■ **PROBLEM TO SOLVE**
Among the entries below, find the lines with the word "includes" and copy them.

■ **DATASET RECORDS**
-- -- --
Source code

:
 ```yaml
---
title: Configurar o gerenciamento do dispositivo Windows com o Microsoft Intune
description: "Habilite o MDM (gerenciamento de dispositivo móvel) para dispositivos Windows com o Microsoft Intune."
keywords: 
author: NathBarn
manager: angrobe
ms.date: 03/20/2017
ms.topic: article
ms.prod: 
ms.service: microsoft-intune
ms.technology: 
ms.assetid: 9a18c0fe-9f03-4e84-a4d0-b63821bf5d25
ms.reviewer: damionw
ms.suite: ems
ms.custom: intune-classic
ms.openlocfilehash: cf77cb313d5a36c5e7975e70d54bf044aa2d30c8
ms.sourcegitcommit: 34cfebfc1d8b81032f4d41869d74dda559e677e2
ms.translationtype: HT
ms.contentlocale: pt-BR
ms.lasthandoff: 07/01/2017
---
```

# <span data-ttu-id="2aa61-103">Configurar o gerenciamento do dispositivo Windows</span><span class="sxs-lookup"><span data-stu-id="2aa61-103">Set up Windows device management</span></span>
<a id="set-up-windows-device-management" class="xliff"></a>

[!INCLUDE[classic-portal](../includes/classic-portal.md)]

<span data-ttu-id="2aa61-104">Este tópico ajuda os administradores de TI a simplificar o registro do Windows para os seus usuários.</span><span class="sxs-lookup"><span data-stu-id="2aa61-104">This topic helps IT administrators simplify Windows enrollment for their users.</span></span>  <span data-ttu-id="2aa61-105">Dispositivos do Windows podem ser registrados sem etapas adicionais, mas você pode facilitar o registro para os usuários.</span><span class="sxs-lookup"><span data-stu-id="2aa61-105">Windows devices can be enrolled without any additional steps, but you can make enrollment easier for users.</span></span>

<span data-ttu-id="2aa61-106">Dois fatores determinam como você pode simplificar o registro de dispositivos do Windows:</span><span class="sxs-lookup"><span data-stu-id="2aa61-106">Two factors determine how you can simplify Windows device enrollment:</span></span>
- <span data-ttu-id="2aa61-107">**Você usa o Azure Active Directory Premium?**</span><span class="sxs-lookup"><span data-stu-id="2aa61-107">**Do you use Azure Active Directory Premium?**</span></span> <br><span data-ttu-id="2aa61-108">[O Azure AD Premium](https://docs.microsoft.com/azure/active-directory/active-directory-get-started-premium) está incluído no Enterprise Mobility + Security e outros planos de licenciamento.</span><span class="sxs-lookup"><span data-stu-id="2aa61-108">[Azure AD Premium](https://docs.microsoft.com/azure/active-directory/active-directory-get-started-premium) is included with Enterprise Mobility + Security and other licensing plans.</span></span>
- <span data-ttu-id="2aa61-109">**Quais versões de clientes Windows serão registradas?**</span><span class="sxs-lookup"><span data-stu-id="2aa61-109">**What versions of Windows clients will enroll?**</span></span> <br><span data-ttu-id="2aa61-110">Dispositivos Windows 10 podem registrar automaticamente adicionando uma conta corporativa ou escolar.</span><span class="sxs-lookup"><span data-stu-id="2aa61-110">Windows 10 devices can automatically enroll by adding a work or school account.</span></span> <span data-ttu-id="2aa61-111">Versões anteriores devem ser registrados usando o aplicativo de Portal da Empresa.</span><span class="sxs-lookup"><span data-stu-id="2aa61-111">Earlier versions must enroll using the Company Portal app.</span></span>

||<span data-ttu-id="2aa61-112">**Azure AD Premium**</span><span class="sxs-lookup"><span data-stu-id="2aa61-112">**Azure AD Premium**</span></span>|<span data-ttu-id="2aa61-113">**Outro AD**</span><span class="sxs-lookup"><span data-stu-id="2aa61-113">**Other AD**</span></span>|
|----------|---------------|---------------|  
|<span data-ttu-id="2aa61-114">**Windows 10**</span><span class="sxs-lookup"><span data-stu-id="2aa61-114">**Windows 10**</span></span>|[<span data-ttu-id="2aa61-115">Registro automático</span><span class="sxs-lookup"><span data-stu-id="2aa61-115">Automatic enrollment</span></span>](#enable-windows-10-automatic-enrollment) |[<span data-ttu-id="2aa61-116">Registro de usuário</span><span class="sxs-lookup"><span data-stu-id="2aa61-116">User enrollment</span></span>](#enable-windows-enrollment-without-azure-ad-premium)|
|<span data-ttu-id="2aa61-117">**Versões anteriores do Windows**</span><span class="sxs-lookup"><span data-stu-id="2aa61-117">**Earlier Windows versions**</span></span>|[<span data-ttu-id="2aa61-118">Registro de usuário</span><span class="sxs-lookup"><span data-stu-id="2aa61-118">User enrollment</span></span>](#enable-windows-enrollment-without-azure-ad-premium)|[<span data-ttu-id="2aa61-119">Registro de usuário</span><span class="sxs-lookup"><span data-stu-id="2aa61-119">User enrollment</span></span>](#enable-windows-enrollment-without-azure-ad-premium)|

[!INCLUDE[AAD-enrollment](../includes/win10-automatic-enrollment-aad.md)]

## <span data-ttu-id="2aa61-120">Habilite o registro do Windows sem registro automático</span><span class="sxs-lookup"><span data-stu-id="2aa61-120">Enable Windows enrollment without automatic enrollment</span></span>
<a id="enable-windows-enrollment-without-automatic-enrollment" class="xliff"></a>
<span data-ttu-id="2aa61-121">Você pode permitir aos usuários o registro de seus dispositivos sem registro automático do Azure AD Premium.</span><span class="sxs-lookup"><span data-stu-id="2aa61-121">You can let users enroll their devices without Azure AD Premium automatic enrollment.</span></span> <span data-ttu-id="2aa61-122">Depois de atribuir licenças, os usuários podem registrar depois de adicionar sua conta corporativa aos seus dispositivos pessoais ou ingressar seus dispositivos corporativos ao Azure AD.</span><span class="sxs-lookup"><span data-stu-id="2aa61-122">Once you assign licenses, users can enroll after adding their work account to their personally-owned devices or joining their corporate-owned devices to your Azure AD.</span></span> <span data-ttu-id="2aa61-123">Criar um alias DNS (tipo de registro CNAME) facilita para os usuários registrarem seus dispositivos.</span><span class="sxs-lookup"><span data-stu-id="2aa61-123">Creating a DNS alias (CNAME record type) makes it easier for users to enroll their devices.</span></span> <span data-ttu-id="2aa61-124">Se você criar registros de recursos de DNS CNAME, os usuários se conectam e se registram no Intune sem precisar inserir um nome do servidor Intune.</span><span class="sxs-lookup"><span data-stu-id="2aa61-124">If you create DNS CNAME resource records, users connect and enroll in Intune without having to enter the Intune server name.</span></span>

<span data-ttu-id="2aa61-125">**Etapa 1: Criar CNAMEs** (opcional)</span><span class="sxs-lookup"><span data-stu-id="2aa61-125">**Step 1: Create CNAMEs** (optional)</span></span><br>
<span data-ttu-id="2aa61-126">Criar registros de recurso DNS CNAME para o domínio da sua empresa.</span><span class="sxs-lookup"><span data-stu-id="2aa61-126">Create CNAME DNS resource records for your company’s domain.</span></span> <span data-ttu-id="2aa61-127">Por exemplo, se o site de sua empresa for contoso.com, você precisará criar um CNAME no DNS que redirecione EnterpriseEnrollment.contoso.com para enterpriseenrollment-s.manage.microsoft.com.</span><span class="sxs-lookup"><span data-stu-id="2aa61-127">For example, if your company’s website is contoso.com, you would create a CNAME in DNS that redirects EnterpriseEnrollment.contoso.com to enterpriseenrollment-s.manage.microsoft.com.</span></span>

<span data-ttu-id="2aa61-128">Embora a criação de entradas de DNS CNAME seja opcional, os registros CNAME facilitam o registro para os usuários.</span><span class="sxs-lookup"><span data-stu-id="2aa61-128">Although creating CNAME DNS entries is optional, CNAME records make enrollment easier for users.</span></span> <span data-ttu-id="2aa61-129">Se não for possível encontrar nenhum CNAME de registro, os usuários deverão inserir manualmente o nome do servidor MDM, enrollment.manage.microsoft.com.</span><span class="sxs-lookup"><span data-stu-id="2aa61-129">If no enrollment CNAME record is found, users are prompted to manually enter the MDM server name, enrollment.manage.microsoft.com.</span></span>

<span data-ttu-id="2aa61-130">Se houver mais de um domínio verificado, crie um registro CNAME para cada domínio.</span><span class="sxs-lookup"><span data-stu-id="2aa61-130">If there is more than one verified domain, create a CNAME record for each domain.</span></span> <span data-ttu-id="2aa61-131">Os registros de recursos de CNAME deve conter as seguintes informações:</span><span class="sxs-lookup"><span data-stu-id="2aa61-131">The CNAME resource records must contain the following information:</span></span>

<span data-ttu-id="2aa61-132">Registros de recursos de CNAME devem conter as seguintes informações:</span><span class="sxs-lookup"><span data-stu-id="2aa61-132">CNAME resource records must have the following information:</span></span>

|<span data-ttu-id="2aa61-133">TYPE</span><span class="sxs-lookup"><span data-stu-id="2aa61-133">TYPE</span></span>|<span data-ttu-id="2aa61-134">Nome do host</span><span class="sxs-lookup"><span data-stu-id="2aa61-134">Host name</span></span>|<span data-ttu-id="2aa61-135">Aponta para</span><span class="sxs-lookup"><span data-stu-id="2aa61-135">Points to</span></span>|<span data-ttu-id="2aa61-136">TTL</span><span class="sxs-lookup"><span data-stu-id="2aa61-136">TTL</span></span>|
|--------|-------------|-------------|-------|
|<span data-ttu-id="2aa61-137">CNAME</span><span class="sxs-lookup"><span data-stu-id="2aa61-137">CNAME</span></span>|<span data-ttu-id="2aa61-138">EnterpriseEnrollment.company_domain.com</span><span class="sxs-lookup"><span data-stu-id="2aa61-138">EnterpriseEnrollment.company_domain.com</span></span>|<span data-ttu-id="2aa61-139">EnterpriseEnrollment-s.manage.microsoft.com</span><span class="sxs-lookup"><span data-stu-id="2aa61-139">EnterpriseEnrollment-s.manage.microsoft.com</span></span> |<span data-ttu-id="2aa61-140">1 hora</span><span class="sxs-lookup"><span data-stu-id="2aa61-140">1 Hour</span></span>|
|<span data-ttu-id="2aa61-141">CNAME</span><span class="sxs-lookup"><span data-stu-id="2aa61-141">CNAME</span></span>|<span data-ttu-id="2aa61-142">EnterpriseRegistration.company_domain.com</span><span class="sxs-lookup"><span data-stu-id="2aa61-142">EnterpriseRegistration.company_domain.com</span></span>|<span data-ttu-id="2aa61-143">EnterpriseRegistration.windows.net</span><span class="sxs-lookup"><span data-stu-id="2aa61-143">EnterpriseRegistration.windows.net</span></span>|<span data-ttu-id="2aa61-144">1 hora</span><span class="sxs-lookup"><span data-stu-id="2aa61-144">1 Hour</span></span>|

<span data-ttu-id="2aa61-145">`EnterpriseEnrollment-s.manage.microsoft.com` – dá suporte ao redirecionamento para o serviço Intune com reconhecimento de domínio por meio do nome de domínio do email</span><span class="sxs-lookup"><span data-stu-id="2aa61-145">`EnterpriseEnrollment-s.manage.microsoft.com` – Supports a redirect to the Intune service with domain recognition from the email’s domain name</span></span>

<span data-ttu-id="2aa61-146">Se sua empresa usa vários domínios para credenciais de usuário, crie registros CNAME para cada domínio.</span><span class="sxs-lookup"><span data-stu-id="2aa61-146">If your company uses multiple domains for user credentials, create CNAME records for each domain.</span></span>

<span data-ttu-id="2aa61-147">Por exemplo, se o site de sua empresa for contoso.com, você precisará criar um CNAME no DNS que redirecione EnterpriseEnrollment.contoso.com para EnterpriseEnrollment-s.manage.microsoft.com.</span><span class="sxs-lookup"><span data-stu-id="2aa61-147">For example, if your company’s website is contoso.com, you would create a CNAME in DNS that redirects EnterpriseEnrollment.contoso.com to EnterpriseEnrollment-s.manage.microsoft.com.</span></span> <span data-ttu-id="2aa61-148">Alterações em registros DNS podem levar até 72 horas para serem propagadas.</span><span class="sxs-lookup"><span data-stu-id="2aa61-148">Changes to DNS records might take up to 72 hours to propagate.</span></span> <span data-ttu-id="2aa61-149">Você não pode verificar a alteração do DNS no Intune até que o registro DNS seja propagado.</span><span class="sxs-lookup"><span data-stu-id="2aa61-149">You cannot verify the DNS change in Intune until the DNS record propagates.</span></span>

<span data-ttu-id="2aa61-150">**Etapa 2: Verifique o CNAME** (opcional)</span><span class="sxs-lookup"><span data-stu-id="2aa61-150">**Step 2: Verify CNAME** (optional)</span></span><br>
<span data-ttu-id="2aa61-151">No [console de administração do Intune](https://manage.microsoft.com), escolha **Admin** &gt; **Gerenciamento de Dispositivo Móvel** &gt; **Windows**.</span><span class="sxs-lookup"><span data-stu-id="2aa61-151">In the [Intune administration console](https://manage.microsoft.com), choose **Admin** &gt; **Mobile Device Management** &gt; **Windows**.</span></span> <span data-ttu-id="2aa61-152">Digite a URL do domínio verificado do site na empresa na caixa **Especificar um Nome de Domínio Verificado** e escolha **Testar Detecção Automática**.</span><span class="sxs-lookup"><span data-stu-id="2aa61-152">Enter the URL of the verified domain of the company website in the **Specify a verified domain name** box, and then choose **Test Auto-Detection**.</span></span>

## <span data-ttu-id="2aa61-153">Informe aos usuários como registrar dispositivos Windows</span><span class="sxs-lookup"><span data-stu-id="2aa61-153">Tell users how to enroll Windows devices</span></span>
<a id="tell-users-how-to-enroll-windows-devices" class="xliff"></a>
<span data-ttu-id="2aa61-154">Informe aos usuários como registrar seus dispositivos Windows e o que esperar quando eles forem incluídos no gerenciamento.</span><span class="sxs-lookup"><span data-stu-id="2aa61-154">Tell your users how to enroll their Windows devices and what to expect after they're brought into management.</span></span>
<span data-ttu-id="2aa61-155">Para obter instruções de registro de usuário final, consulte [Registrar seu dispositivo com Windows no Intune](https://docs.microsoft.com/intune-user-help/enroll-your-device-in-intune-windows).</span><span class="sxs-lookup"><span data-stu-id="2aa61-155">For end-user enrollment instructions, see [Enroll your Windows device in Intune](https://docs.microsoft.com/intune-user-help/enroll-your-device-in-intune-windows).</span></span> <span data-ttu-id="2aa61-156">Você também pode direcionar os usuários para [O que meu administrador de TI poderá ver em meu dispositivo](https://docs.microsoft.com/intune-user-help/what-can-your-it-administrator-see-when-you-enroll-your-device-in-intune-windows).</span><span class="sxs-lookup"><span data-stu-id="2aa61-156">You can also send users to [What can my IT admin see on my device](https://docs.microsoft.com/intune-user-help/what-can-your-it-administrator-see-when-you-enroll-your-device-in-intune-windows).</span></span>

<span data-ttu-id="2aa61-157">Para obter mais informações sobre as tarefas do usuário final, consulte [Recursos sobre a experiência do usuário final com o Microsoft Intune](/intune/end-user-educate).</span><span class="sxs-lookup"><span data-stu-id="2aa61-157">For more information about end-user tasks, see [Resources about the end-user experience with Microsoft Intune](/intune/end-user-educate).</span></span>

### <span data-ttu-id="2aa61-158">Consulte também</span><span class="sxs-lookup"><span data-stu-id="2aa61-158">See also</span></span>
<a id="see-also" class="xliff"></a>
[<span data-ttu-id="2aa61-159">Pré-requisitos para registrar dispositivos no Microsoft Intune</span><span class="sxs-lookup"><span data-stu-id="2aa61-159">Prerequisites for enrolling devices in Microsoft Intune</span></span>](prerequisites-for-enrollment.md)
-- -- --
■ **YOUR SOLUTION**
[!INCLUDE[classic-portal](../includes/classic-portal.md)]
[!INCLUDE[AAD-enrollment](../includes/win10-automatic-enrollment-aad.md)]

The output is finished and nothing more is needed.